<andi->
That depends on the decrease of jobs. If the overall "core" overbooking will be the same or not
<gchristensen>
another option is setting one to big-parallel and the other to not
<gchristensen>
big-parallel running fewer jobs with higher cores
<andi->
that means just big-parallel jobs and nothing else?
<gchristensen>
we have two options there. if we set big-parallel in the "supported features" list, the machine will build big-parallel jobs and non-big-parallel jobs. if we set big-parallel in the "mandatory features" list, the machine will only build big-parallel jbos
<andi->
ok, so the mandatory case is were I fear we might "waste" idle time... But since we can not enforce that we priortize big-parallel vs "regular" jobs it might be worth a shot.
<srhb>
gchristensen: I forget what the verdict was on timeout increasing. There was some default being enforced on (some but not all?) builders despite setting meta.timeout and friends
<srhb>
Fixing that is the least wasteful option (slow builds are fine as long as they eventually complete...)
<srhb>
That said, we might not want to optimize for that right now given how utterly fragile our jobsets are these days...
<srhb>
In which case more cores less jobs is the safer bet
<andi->
srhb: https://github.com/NixOS/hydra/issues/591 is the issue for that. See my comment with a potential fix.. Just haven't managed to reproduce it with reasonable timeouts locally :/
<{^_^}>
hydra#591 (by cleverca22, 8 weeks ago, open): meta.timeout does not always work
<srhb>
andi-: Right, thanks!
<srhb>
gchristensen: I don't think there's a reason to set big-parallel in mandatory AND increase cores/decrease jobs
<gchristensen>
right. so let's just start with cores/jobs
<srhb>
So right now my vote is more cores/less jobs -- at least until timeout is a safer bet and we've stabilized somewhat
<srhb>
Right :)
<gchristensen>
how does 12cores/9jobs sound?
<srhb>
Out of how many cores?
<gchristensen>
96
aminechikhaoui has quit [Ping timeout: 264 seconds]
<srhb>
So that's a target load of 1.1 per core?
<gchristensen>
yeah I guess so
<srhb>
Seems OK.
<srhb>
How much memory does that thing have anyway?
<gchristensen>
enough that I've never had to check
<srhb>
OK :)
<srhb>
It does peak occasionally, according to those graphs
<srhb>
But not regularly, so I guess as long as the cores*jobs product is less than it is today, we're fine.
<sphalerite>
I think it was 128 or 256GB
<gchristensen>
125
<gchristensen>
ok, build-jobs changed from 48 to 9
<srhb>
gchristensen: Will be very interesting to see! :)

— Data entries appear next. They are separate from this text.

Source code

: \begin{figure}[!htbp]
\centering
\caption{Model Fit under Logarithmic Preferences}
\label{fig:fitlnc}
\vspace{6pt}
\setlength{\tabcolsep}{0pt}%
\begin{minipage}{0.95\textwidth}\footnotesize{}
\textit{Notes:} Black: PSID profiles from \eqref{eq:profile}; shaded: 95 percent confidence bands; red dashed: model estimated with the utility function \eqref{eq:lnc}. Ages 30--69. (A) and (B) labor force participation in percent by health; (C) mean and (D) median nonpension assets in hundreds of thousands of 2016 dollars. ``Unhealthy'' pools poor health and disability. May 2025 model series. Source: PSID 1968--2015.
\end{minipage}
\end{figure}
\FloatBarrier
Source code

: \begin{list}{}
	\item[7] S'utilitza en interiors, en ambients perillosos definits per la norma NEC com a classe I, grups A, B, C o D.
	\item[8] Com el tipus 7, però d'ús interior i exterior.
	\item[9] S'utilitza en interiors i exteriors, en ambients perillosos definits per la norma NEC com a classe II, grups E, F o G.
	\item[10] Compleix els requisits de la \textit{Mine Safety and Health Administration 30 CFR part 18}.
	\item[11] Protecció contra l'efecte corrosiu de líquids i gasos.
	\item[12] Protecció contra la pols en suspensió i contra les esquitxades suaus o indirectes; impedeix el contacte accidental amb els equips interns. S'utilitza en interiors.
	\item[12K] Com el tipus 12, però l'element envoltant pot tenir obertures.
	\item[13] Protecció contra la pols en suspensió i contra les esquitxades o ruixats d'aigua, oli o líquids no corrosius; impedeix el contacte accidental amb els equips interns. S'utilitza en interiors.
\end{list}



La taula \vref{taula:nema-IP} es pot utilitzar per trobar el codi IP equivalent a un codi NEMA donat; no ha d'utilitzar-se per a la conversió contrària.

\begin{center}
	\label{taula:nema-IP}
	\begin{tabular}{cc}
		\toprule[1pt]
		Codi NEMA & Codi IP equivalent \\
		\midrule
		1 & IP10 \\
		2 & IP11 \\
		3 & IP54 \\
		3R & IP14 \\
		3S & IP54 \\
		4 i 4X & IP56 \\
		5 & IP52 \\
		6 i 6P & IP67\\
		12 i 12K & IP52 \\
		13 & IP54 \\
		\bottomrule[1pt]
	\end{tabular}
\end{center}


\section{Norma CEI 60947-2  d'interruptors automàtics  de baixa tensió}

aminechikhaoui has joined #nixos-dev
<gchristensen>
indeed, we'll have to watch the queue carefully
<srhb>
Yeah.
<srhb>
gchristensen: The recent deployment marker on those graphs is this change, right?
<andi->
if you hove over the triangle you should see a message
<gchristensen>
yeah, the pink ones are the actual change. the blue one is a manuallycreated one showing what I did.
<gchristensen>
that was me saying "is the wifi up?" and then pressing RET~. to kill the session, but having it come back at the last moment to send my message. :)
<andi->
not a fan of mosh?
<gchristensen>
I had a few frustrating moments of dealing with firewall shenanigans and mosh and then went back to ssh :)
<andi->
fair enough
<gchristensen>
and then I get to a bad wifi connection where it is high latency and wish I had fought that fight sooner.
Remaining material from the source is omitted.